En el barrio Madrid de Tucumán, las inundaciones del río Dulce llegan al cuello, destruyen casas enteras, tumban paredes y dejan a vecinos como la jubilada Olga sin nada, limpiando lodo, colchones empapados y bichos descalzos en condiciones insalubres. Olga, de 60 años, cuida a dos nietitos y cuenta que perdieron todo en esta, la peor de varias inundaciones recurrentes, mientras la madre ayuda pero nadie del Estado aparece.
El periodista Marco Bustamante reporta en vivo mostrando casas partidas al medio, pisos de tierra convertidos en barro, electrodomésticos arruinados y olor fétido; los vecinos improvisan pisos con escombros para no pisar lodo y lavan sucio sobre sucio por falta de opciones, con enchufes elevados porque saben que se inundan siempre.

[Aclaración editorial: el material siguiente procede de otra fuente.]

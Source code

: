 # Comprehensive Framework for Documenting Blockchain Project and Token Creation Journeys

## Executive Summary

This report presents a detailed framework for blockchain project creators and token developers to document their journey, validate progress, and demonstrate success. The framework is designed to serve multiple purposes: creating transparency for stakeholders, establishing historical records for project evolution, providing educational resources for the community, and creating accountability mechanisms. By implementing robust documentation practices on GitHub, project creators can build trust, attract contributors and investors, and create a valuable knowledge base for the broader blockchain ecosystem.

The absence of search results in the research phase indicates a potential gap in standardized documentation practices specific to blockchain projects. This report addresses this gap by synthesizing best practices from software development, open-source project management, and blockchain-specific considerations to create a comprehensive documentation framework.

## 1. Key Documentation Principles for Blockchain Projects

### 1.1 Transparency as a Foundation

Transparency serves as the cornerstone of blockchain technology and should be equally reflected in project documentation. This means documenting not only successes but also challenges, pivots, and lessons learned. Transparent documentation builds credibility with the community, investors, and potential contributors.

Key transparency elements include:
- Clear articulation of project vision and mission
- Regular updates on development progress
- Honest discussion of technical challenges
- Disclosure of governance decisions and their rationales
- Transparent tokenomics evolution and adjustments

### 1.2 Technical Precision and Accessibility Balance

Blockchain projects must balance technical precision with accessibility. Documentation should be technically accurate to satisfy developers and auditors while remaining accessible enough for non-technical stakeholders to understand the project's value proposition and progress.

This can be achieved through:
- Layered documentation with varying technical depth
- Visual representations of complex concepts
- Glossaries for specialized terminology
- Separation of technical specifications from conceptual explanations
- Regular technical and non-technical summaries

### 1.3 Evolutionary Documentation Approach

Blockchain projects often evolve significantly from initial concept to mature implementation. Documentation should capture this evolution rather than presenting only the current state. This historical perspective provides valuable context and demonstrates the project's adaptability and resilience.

No hay refugios: los desalojados duermen en la ruta bajo un gazebo que se vuela con el viento, sin agua caliente ni hoteles, y vuelven a casas inhabitables con humedad en cimientos que demorará meses en secar. Autoridades municipales impiden el paso de donaciones privadas como agua y detergente para que solo ellos las entreguen y se lleven el crédito, dejando a 4.500 personas olvidadas porque no importan los votos.
En el estudio critican la ausencia total del Estado de todos los colores políticos, que no resuelve con obras como puentes, canales y cloacas pese a décadas de promesas; mencionan senadores cobrando millones sin actuar, al presidente que prometió cero obras públicas y pronóstico de más lluvias lunes a miércoles con alerta naranja, agravando el horror con mosquitos y serpientes.
Los vecinos muestran resignación más que enojo: "Hay que salir adelante", dice Olga, pero el panel advierte que tras irse los medios, quedarán abandonados hasta la próxima inundación inevitable.